It is worth noting that the model coefficients obtained from EVP data is almost equal to the coefficients obtained from the original data set. This suggests that the EVP transformation is statistically equivalent to the original data set. 


As shown below in the left figure, the Standardized Pearson residuals are plotted against the independent variable of "Age". It is evident that the points are mostly randomly scattered with a very few points (only 7 observations) outside +/-3 lines. This indicates that the developed logistic regression model is performing well. The middle plot shows the Standardized Pearson residuals against the estimated probability of success. It is worth noticing that the large number of points are gathered close to 0 and 1 in the X axis and their respective residual values are very close to 0. This indicates that for real data, the developed model mostly (except for 7 observations) outputs 'True' (close to 1) or 'False' (close to 0) with fairly good accuracy. The in between points are also possess Residual values within +/-3 for real data.
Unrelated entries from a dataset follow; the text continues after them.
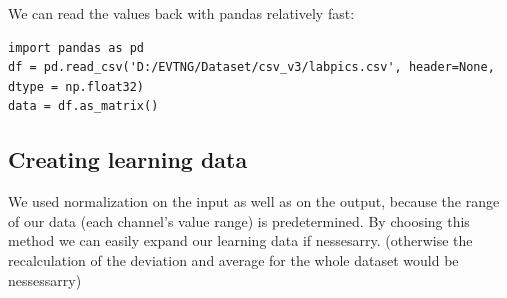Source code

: \documentclass[12pt]{article}
\begin{document}
\noindent We can read the values back with pandas relatively fast:
\begin{lstlisting}
import pandas as pd
df = pd.read_csv('D:/EVTNG/Dataset/csv_v3/labpics.csv', header=None, dtype = np.float32)
data = df.as_matrix()
\end{lstlisting}
\subsection{Creating learning data}
We used normalization on the input as well as on the output, because the range of our data (each channel's value range) is predetermined. By choosing this method we can easily expand our learning data if nessesarry. (otherwise the recalculation of the deviation and average for the whole dataset would be nessessarry)
\end{document}
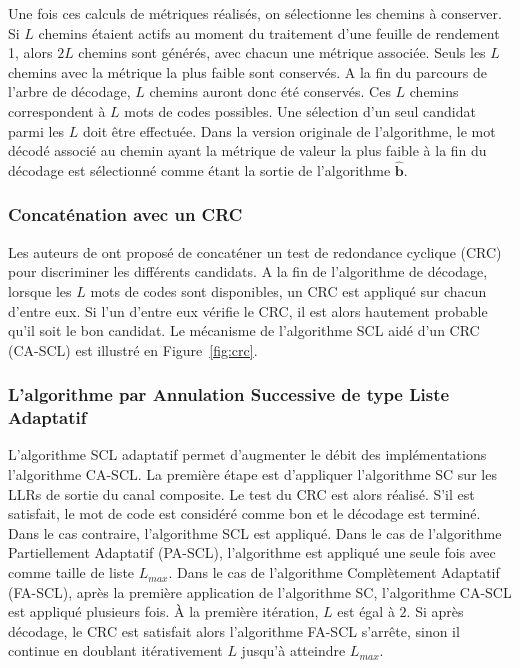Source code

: Une fois ces calculs de métriques réalisés, on sélectionne les chemins à conserver. Si $L$ chemins étaient actifs au moment du traitement d'une feuille de rendement 1, alors $2L$ chemins sont générés, avec chacun une métrique associée. Seuls les $L$ chemins avec la métrique la plus faible sont conservés. A la fin du parcours de l'arbre de décodage, $L$ chemins auront donc été conservés. Ces $L$ chemins correspondent à $L$ mots de codes possibles. Une sélection d'un seul candidat parmi les $L$ doit être effectuée. Dans la version originale de l'algorithme, le mot décodé associé au chemin ayant la métrique de valeur la plus faible à la fin du décodage est sélectionné comme étant la sortie de l'algorithme $\mathbold{\hat{b}}$.



\subsubsection{Concaténation avec un CRC}
Les auteurs de \cite{tal_how_2013} ont proposé de concaténer un test de redondance cyclique (CRC) pour discriminer les différents candidats. A la fin de l'algorithme de décodage, lorsque les $L$ mots de codes sont disponibles, un CRC est appliqué sur chacun d'entre eux. Si l'un d'entre eux vérifie le CRC, il est alors hautement probable qu'il soit le bon candidat. Le mécanisme de l'algorithme SCL aidé d'un CRC (CA-SCL) est illustré en Figure~\ref{fig:crc}.

\subsubsection{L'algorithme par Annulation Successive de type Liste Adaptatif}

L'algorithme SCL adaptatif permet d'augmenter le débit des implémentations l'algorithme CA-SCL. La première étape est d'appliquer l'algorithme SC sur les LLRs de sortie du canal composite. Le test du CRC est alors réalisé. S'il est satisfait, le mot de code est considéré comme bon et le décodage est terminé. Dans le cas contraire, l'algorithme SCL est appliqué. Dans le cas de l'algorithme Partiellement Adaptatif (PA-SCL), l'algorithme est appliqué une seule fois avec comme taille de liste $L_{max}$. Dans le cas de l'algorithme Complètement Adaptatif (FA-SCL), après la première application de l'algorithme SC, l'algorithme CA-SCL est appliqué plusieurs fois. \`A la première itération, $L$ est égal à $2$. Si après décodage, le CRC est satisfait alors l'algorithme FA-SCL s'arrête, sinon il continue en doublant itérativement $L$ jusqu'à atteindre $L_{max}$.


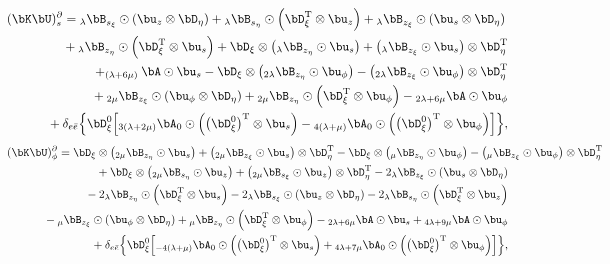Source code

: \begin{eqnarray}
\lefteqn{
(\bK\bU)_s^{\partial}=
{{}_\lambda\bB}_{s_\xi} \odot \left(\bu_z\otimes\bD_{\eta}\right)+
{{}_\lambda\bB}_{s_\eta} \odot \left(\bD_\xi^{\rm{T}}\otimes{\bu_z}\right)+
{{}_\lambda\bB}_{z_\xi} \odot 
\left(\bu_s{}\otimes\bD_{\eta}\right)}
\nonumber\\&&\mbox{}\hspace{2.2em}
+{{}_\lambda\bB}_{z_\eta} \odot \left(\bD_\xi^{\rm{T}}\otimes{\bu_s}\right)
+ \bD_{\xi}\otimes\left({{}_\lambda\bB}_{z_\eta} \odot {\bu_s}\right)
+\left({{}_\lambda\bB}_{z_\xi} \odot {\bu_s}\right)\otimes\bD_{\eta}^{\rm{T}}
\nonumber\\&&\mbox{}\hspace{2.2em}
+ _{(\lambda+6\mu)}\bA\odot\bu_s 
-\bD_\xi\otimes\left({}_{2\lambda}\bB_{z_\eta}\odot{\bu_\phi}\right)
- \left({}_{2\lambda}\bB_{z_\xi}\odot{\bu_\phi}\right)\otimes\bD^{\rm{T}}_\eta 
 \nonumber\\&&\mbox{}\hspace{2.2em} 
+{}_{2\mu}\bB_{z_\xi}\odot\left(\bu_\phi\otimes\bD_\eta\right)
+{}_{2\mu}\bB_{z_\eta}\odot\left(\bD^{\rm{T}}_\xi\otimes \bu_\phi\right)
 - {}_{2\lambda+6\mu}\bA\odot \bu_\phi
 \nonumber\\&&\mbox{}\hspace{2.2em}  
+ \delta_{e\bar{e}}\Bigl\{
\bD^0_\xi\Bigl[{}_{3(\lambda+2\mu)}{\bA_0}\odot
\left(\left(\bD^0_\xi\right)^{\rm{T}}\otimes \bu_s\right)
-{}_{4(\lambda+\mu)}{\bA_0}
\odot\left(\left(\bD^0_\xi\right)^{\rm{T}} \otimes \bu_\phi\right)\Bigr]
\Bigr\},
\end{eqnarray}
%
\begin{eqnarray}
\lefteqn{(\bK\bU)_\phi^{\partial} =
\bD_\xi\otimes\left({}_{2\mu}\bB_{z_\eta}\odot{\bu_s}\right)+
\left({}_{2\mu}\bB_{z_\xi}\odot{\bu_s}\right)\otimes\bD^{\rm{T}}_\eta-
\bD_\xi\otimes\left({}_{\mu}\bB_{z_\eta}\odot{\bu_\phi}\right)-
\left({}_{\mu}\bB_{z_\xi}\odot{\bu_\phi}\right)\otimes\bD^{\rm{T}}_\eta 
}\nonumber\\&&\mbox{}\hspace{2.2em}
+\bD_\xi\otimes\left(_{2\mu}\bB_{s_\eta}\odot{\bu_z}\right)
+\left({}_{2\mu}\bB_{s_\xi}\odot{\bu_z}\right)\otimes\bD^{\rm{T}}_\eta-
2{}_\lambda\bB_{z_\xi}\odot\left(\bu_s\otimes\bD_\eta\right)
\nonumber\\&&\mbox{}\hspace{2.2em} 
-2{}_\lambda\bB_{z_\eta}\odot\left(\bD^{\rm{T}}_\xi\otimes \bu_s\right) 
-2{}_\lambda\bB_{s_\xi}\odot\left(\bu_z\otimes\bD_\eta\right)
- 2{}_\lambda\bB_{s_\eta}\odot\left(\bD^{\rm{T}}_\xi\otimes \bu_z\right)
\nonumber\\&&\mbox{}\hspace{2.2em} 
-{}_{\mu}\bB_{z_\xi}\odot\left(\bu_\phi\otimes\bD_\eta\right)
+{}_{\mu}\bB_{z_\eta}\odot\left(\bD^{\rm{T}}_\xi\otimes \bu_\phi\right) 
-{}_{2\lambda+6\mu}\bA\odot \bu_s 
+ {}_{4\lambda+9\mu}\bA\odot \bu_\phi 
\nonumber\\&&\mbox{}\hspace{2.2em}
+\delta_{e\bar{e}}\Bigl\{\bD^0_\xi\Bigl[
{}_{-4(\lambda+\mu)}{\bA_0}
\odot\left(\left(\bD^0_\xi\right)^{\rm{T}} \otimes \bu_s\right)
+{}_{4\lambda+7\mu}{\bA_0}
\odot\left(\left(\bD^0_\xi\right)^{\rm{T}} \otimes \bu_\phi\right)\Bigr]
\Bigr\},
\end{eqnarray}

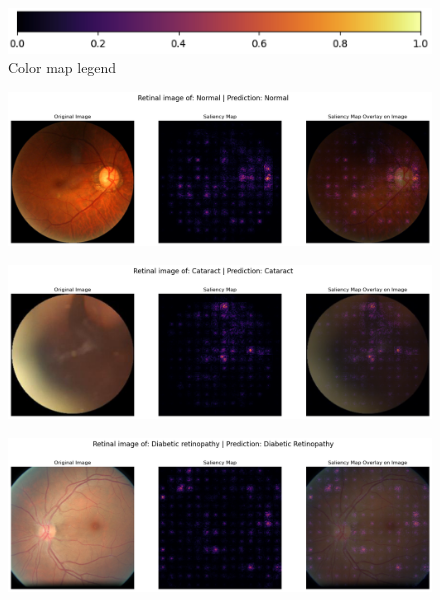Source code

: \documentclass[sigconf]{acmart}
\begin{document}
\begin{figure}[]
  \centering
  \includegraphics[width=\linewidth]{samples/resources/saliency maps/color map legend.png}
  \caption{Color map legend}
\end{figure}

\begin{figure}[]
  \centering
  \includegraphics[width=\linewidth]{samples/resources/saliency maps/retinal_normal.png}
\end{figure}

\begin{figure}[]
  \centering
  \includegraphics[width=\linewidth]{samples/resources/saliency maps/retinal_cataract.png}
\end{figure}

\begin{figure}[]
  \centering
  \includegraphics[width=\linewidth]{samples/resources/saliency maps/retinal_diabetic.png}
\end{figure}
\end{document}
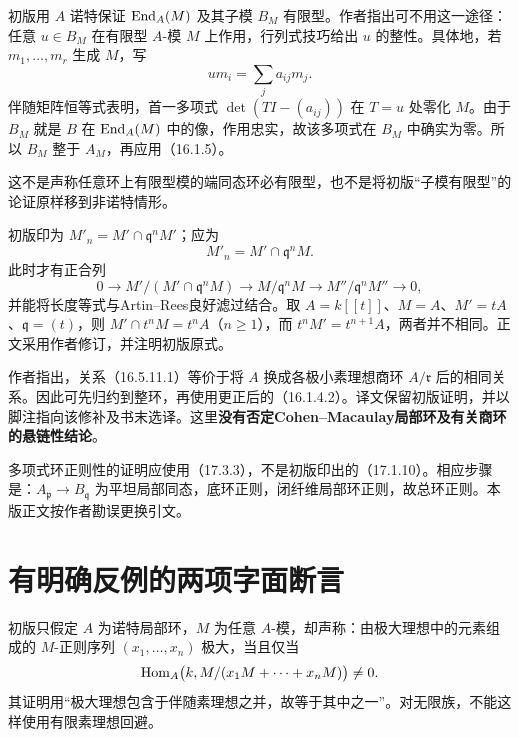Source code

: 初版用 $A$ 诺特保证 $\operatorname{End}_A(M)$ 及其子模 $B_M$ 有限型。作者指出可不用这一途径：任意 $u\in B_M$ 在有限型 $A$-模 $M$ 上作用，行列式技巧给出 $u$ 的整性。具体地，若 $m_1,\ldots,m_r$ 生成 $M$，写
\[
 um_i=\sum_j a_{ij}m_j.
\]
伴随矩阵恒等式表明，首一多项式 $\det(TI-(a_{ij}))$ 在 $T=u$ 处零化 $M$。由于 $B_M$ 就是 $B$ 在 $\operatorname{End}_A(M)$ 中的像，作用忠实，故该多项式在 $B_M$ 中确实为零。所以 $B_M$ 整于 $A_M$，再应用（16.1.5）。

这不是声称任意环上有限型模的端同态环必有限型，也不是将初版“子模有限型”的论证原样移到非诺特情形。

初版印为 $M'_n=M'\cap\mathfrak q^nM'$；应为
\[
 \boxed{M'_n=M'\cap\mathfrak q^nM.}
\]
此时才有正合列
\[
 0\longrightarrow M'/(M'\cap\mathfrak q^nM)
 \longrightarrow M/\mathfrak q^nM
 \longrightarrow M''/\mathfrak q^nM''\longrightarrow0,
\]
并能将长度等式与Artin--Rees良好滤过结合。取 $A=k[[t]]$、$M=A$、$M'=tA$、$\mathfrak q=(t)$，则 $M'\cap t^nM=t^nA$（$n\geq1$），而 $t^nM'=t^{n+1}A$，两者并不相同。正文采用作者修订，并注明初版原式。

作者指出，关系（16.5.11.1）等价于将 $A$ 换成各极小素理想商环 $A/\mathfrak r$ 后的相同关系。因此可先归约到整环，再使用更正后的（16.1.4.2）。译文保留初版证明，并以脚注指向该修补及书末选译。这里\textbf{没有否定Cohen--Macaulay局部环及有关商环的悬链性结论}。

多项式环正则性的证明应使用（17.3.3），不是初版印出的（17.1.10）。相应步骤是：$A_{\mathfrak p}\to B_{\mathfrak q}$ 为平坦局部同态，底环正则，闭纤维局部环正则，故总环正则。本版正文按作者勘误更换引文。

\section{有明确反例的两项字面断言}
初版只假定 $A$ 为诺特局部环，$M$ 为任意 $A$-模，却声称：由极大理想中的元素组成的 $M$-正则序列 $(x_1,\ldots,x_n)$ 极大，当且仅当
\[
 \operatorname{Hom}_A\bigl(k,M/(x_1M+\cdots+x_nM)\bigr)\ne0.
\]
其证明用“极大理想包含于伴随素理想之并，故等于其中之一”。对无限族，不能这样使用有限素理想回避。

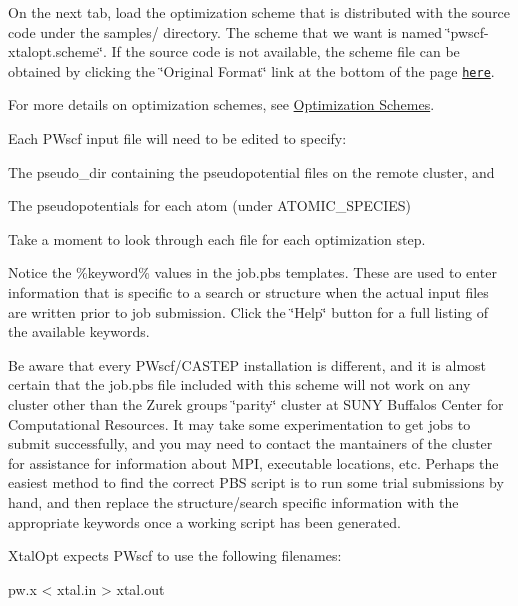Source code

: On the next tab, load the optimization scheme that is distributed with the source code under the samples/ directory. The scheme that we want is named \char`\"{}pwscf-\/xtalopt.\+scheme\char`\"{}. If the source code is not available, the scheme file can be obtained by clicking the \char`\"{}\+Original Format\char`\"{} link at the bottom of the page \href{http://xtalopt.github.io/samples/pwscf-xtalopt.scheme}{\tt here}.

For more details on optimization schemes, see \hyperlink{optschemes}{Optimization Schemes}.

Each P\+Wscf input file will need to be edited to specify\+:
\begin{DoxyEnumerate}
\item The pseudo\+\_\+dir containing the pseudopotential files on the remote cluster, and
\item The pseudopotentials for each atom (under A\+T\+O\+M\+I\+C\+\_\+\+S\+P\+E\+C\+I\+E\+S)
\end{DoxyEnumerate}

Take a moment to look through each file for each optimization step.

Notice the \%keyword\% values in the job.\+pbs templates. These are used to enter information that is specific to a search or structure when the actual input files are written prior to job submission. Click the \char`\"{}\+Help\char`\"{} button for a full listing of the available keywords.

Be aware that every P\+Wscf/\+C\+A\+S\+T\+E\+P installation is different, and it is almost certain that the job.\+pbs file included with this scheme will not work on any cluster other than the Zurek group\textquotesingle{}s \char`\"{}parity\char`\"{} cluster at S\+U\+N\+Y Buffalo\textquotesingle{}s Center for Computational Resources. It may take some experimentation to get jobs to submit successfully, and you may need to contact the mantainers of the cluster for assistance for information about M\+P\+I, executable locations, etc. Perhaps the easiest method to find the correct P\+B\+S script is to run some trial submissions by hand, and then replace the structure/search specific information with the appropriate keywords once a working script has been generated.

Xtal\+Opt expects P\+Wscf to use the following filenames\+:


\begin{DoxyCode}
pw.x < xtal.in > xtal.out
\end{DoxyCode}



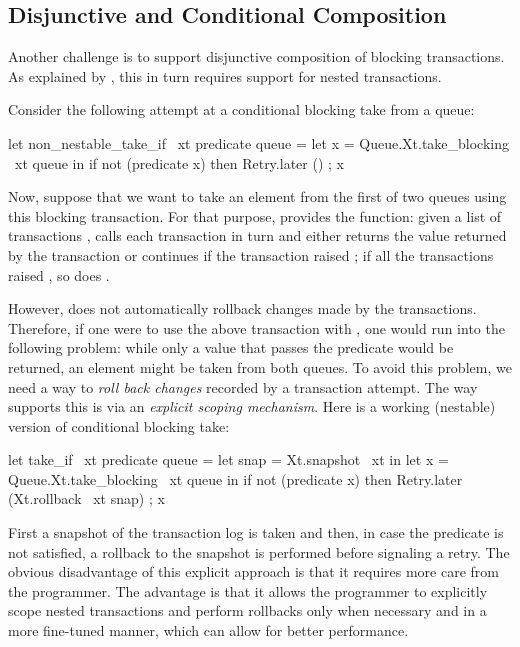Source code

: \subsection{Disjunctive and Conditional Composition}
\label{sec:overview_disjunctive_composition}

Another challenge is to support disjunctive composition of blocking transactions.
As explained by \citet{DBLP:conf/ppopp/HarrisMPH05}, this in turn requires support for nested transactions.

Consider the following attempt at a conditional blocking take from a queue:
\begin{ocamlcode}
let non_nestable_take_if ~xt predicate queue =
  let x = Queue.Xt.take_blocking ~xt queue in
  if not (predicate x) then Retry.later () ;
  x
\end{ocamlcode}
Now, suppose that we want to take an element from the first of two queues using this blocking transaction.
For that purpose, \Kcas provides the  function: given a list of transactions ,  calls each transaction in turn and either returns the value returned by the transaction or continues if the transaction raised ; if all the transactions raised , so does .

However,  does not automatically rollback changes made by the transactions.
Therefore, if one were to use the above transaction with , one would run into the following problem: while only a value that passes the predicate would be returned, an element might be taken from both queues.
To avoid this problem, we need a way to \emph{roll back changes} recorded by a transaction attempt.
The way \Kcas supports this is via an \emph{explicit scoping mechanism}.
Here is a working (nestable) version of conditional blocking take:
\begin{ocamlcode}
let take_if ~xt predicate queue =
  let snap = Xt.snapshot ~xt in
  let x = Queue.Xt.take_blocking ~xt queue in
  if not (predicate x) then Retry.later (Xt.rollback ~xt snap) ;
  x
\end{ocamlcode}
First a snapshot of the transaction log is taken and then, in case the predicate is not satisfied, a rollback to the snapshot is performed before signaling a retry.
The obvious disadvantage of this explicit approach is that it requires more care from the programmer.
The advantage is that it allows the programmer to explicitly scope nested transactions and perform rollbacks only when necessary and in a more fine-tuned manner, which can allow for better performance.

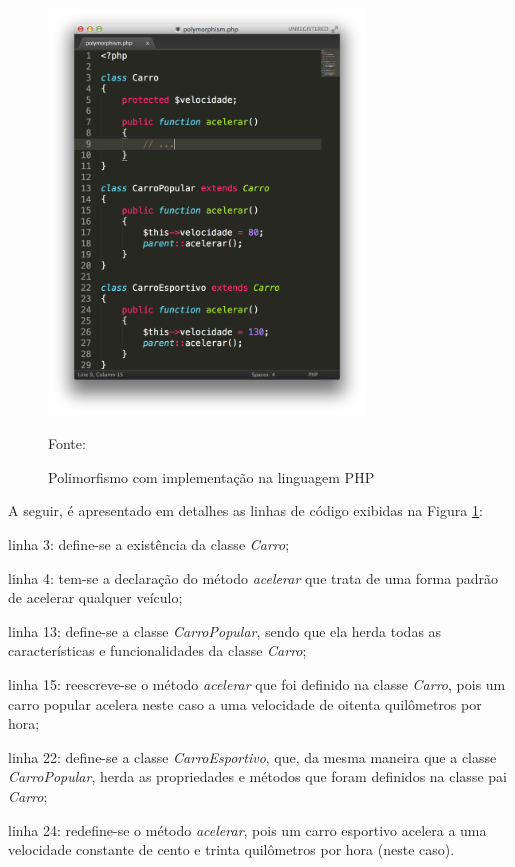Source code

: \begin{figure}[h!tb]
	\caption{Polimorfismo com implementação na linguagem PHP}
	\label{fig:polimorfismo}

	\centering
	\includegraphics[width=0.75\textwidth]{images/polymorphism.png}

	\centering
	\footnotesize Fonte: \fonteOAutor
\end{figure}

\FloatBarrier 	%

A seguir, é apresentado em detalhes as linhas de código exibidas na Figura
\ref{fig:polimorfismo}:

\begin{alineas}
    \item linha 3: define-se a existência da classe \textit{Carro};
    \item linha 4: tem-se a declaração do método \textit{acelerar} que trata de
    uma forma padrão de acelerar qualquer veículo;
    \item linha 13: define-se a classe \textit{CarroPopular}, sendo que ela
    herda todas as características e funcionalidades da classe \textit{Carro};
    \item linha 15: reescreve-se o método \textit{acelerar} que foi definido na
    classe \textit{Carro}, pois um carro popular acelera neste caso a uma
    velocidade de oitenta quilômetros por hora;
    \item linha 22: define-se a classe \textit{CarroEsportivo}, que, da mesma
    maneira que a classe \textit{CarroPopular}, herda as propriedades e métodos
    que foram definidos na classe pai \textit{Carro};
    \item linha 24: redefine-se o método \textit{acelerar}, pois um carro
    esportivo acelera a uma velocidade constante de cento e trinta quilômetros
    por hora (neste caso).
\end{alineas}

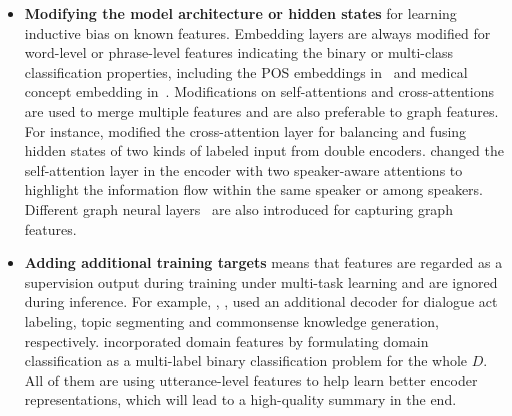 \begin{itemize}
\item \textbf{Modifying the model architecture or hidden states} for learning inductive bias on known features. Embedding layers are always modified for word-level or phrase-level features indicating the binary or multi-class classification properties, including the POS embeddings in~\cite{zhu2020end} and medical concept embedding in~\cite{joshi2020dr}. Modifications on self-attentions and cross-attentions are used to merge multiple features and are also preferable to graph features. For instance, \citet{chen2020multi} modified the cross-attention layer for balancing and fusing hidden states of two kinds of labeled input from double encoders. \citet{lei2021hierarchical} changed the self-attention layer in the encoder with two speaker-aware attentions to highlight the information flow within the same speaker or among speakers. Different graph neural layers~\cite{feng2021incorporating,liu2021coreference,chen2021structure} are also introduced for capturing graph features.

\item \textbf{Adding additional training targets} means that features are regarded as a supervision output during training under multi-task learning and are ignored during inference. For example, \citet{goo2018abstractive}, \citet{li2019keep}, \citet{kim2022mind} used an additional decoder for dialogue act labeling, topic segmenting and commonsense knowledge generation, respectively.
\citet{yuan2019scaffolds} incorporated domain features by formulating domain classification as a multi-label binary classification problem for the whole $D$. All of them are using utterance-level features to help learn better encoder representations, which will lead to a high-quality summary in the end.

\end{itemize}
Finally, the third plot (right most) shows the Standardized Pearson residual against the Linear Predictor. It is evident that the residual values are almost zero for very-high and very-low Linear Predictor values. This indicates that the if symptoms are existing, the model would accurately predicts the likelihood of patience to have diabetes. However, for Linear Predictor values around zero, the Residual values tends to deviates from zero. Among them only 7 points are outsize +/-3 lines.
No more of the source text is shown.